■ Exercise details:
From the records below, copy each line in which the string "begin" occurs.

■ Data shown:
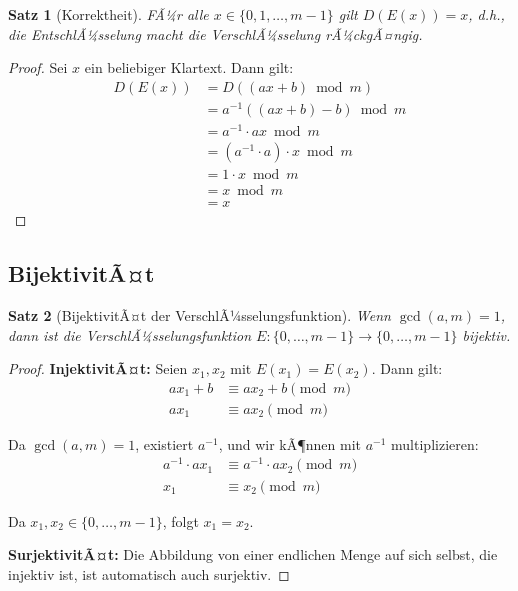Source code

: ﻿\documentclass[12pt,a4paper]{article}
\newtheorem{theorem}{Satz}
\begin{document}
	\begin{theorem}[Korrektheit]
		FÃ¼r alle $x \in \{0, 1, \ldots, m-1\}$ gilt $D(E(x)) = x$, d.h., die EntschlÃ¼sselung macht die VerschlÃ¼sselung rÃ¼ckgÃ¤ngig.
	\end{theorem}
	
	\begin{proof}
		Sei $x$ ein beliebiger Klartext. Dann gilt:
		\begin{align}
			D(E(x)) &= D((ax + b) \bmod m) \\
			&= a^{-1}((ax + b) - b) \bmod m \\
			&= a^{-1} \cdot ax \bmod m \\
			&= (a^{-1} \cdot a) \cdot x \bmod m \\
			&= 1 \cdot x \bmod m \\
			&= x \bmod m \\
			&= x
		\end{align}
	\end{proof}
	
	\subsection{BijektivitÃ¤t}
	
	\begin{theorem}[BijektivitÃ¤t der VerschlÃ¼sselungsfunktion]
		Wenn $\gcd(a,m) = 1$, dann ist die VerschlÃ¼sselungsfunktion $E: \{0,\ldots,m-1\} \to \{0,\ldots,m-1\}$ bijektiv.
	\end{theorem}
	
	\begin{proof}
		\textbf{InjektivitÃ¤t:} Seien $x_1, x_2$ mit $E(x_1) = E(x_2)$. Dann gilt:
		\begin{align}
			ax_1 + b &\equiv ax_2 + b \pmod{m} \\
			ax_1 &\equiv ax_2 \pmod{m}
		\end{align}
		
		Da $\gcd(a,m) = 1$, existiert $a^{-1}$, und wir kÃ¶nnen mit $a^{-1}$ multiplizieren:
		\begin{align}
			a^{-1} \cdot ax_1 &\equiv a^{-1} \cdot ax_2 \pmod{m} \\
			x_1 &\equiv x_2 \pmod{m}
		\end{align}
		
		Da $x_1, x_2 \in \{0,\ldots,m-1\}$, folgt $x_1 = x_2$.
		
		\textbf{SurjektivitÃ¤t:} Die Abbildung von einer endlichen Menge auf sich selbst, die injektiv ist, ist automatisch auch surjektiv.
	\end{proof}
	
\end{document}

--

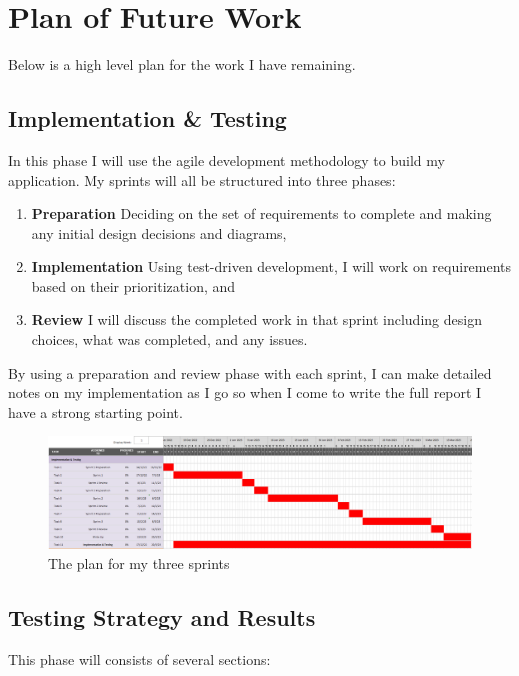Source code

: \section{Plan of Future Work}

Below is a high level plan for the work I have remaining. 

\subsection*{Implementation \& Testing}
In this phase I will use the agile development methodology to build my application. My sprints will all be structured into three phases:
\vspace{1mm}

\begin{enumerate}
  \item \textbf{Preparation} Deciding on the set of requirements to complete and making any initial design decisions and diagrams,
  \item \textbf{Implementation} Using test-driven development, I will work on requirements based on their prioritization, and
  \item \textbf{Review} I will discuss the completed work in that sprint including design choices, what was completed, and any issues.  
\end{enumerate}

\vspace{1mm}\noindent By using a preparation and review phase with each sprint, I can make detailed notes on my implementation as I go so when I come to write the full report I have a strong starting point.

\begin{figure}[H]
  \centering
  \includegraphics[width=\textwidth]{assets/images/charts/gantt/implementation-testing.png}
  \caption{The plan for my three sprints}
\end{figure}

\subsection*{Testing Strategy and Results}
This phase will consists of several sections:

■ Solution to this task:
\begin{document}
	\begin{theorem}[Korrektheit]
	\begin{proof}
		\begin{align}
	\begin{theorem}[BijektivitÃ¤t der VerschlÃ¼sselungsfunktion]
	\begin{proof}
		\begin{align}
		\begin{align}
\begin{enumerate}
\begin{figure}[H]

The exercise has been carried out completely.